Kozhevnikov Mikhail Yakovlevich 
(10(23).07.1870-1942)


Russian military topographer. 
Born in the city of Kozlov, Tambov Province. In 1892 he graduated from the military topographic school and was seconded to the 145 infantry regiment of Novocherkassk. 
During 1893–1896 Kozhevnikov was engaged in the shooting of the North-Western border area, then served in the 115th Vyazma infantry regiment. 
Kozhevnikov entered the history of studies of the Russian North due to his participation in 1904–1906. in the expedition of geologist I.P.Tolmacheva in the north of Siberia: in the Yenisei province and the Yakutsk region. 
Upon returning from it, he spent three years filming the St. Petersburg province and Finland, as well as in the units of the Main Directorate of the Murmansk coast.

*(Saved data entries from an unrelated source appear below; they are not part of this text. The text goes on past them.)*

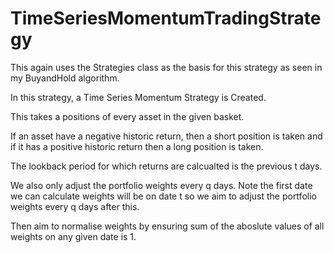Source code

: # TimeSeriesMomentumTradingStrategy

This again uses the Strategies class as the basis for this strategy as seen in my BuyandHold algorithm.

In this strategy, a Time Series Momentum Strategy is Created.

This takes a positions of every asset in the given basket.

If an asset have a negative historic return, then a short position is taken and if it has a positive historic return then a long position is taken.

The lookback period for which returns are calcualted is the previous t days.

We also only adjust the portfolio weights every q days. Note the first date we can calculate weights will be on date t so we aim to adjust the portfolio weights every q days after this.

Then aim to normalise weights by ensuring sum of the aboslute values of all weights on any given date is 1.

Another meeting with the Polar Region took place at Kozhevnikov in 1909–1910. He was seconded to the Chukotka expedition of the same I.P.Tolmachyova, organized by the Ministry of Trade and Industry. The expedition achieved good results, conducting a topographic survey of more than two thousand kilometers of the Arctic coast from Kolyma to Cape Dezhnev, which was based on 24 astronomical points, in six months. 1000 km of shooting to Cape Shalaurova hut conducted Kozhevnikov.

 

Kozhevnikov cliff on Cape Schmidt (Ryrkaypy)

(photo by I.P. Tolmachyov)

        

A special place in Kozhevnikov’s activities is occupied by his participation in the preparations for the celebration of the 300th anniversary of the reign of the House of Romanov, which was celebrated in 1912. In 1911 he was sent to the Kostroma province to find out at the place of the borders of the ancient possessions of the Romanovs at the time of the accession to the throne of Tsar Mikhail Fedorovich. In the same year, he was engaged in shooting Borodino field, which was carried out on the eve of the celebration of the 100th anniversary of the Patriotic War of 1812. 
In 1912, the Imperial Russian Geographical Society awarded Kozhevnikov with a small gold medal "for literary works". In 1915 he was promoted to lieutenant colonel of the Corps of Military Topographers. 
Further, it is known that by 1922 Kozhevnikov was in the 1st military topographic detachment. He was dismissed from service on March 1, 1924. In the first half of the 1930s, he worked as a senior cartographer for the Yakut section of the Soviet Academy of Sciences' Soviet Academy of Sciences, in 1932, under his editorship, the map of the Yakut ASSR of 1: 2,000,000 scale was published. After that, Kozhevnikov's tracks are lost. Place of death unknown. 
Cliff on Cape Schmidt in Chukotka. Named in 1909 by geologist I.P. Tolmachyov. 
Bay in the south of the Haar-Tumus peninsula on the eastern shore of the Khatanga Bay. First described by Kozhevnikov in 1905. The name was given in 1924 at the suggestion of the famous cartographer of Yakutia A.A. Romanov. A village and a hill are called along the bay.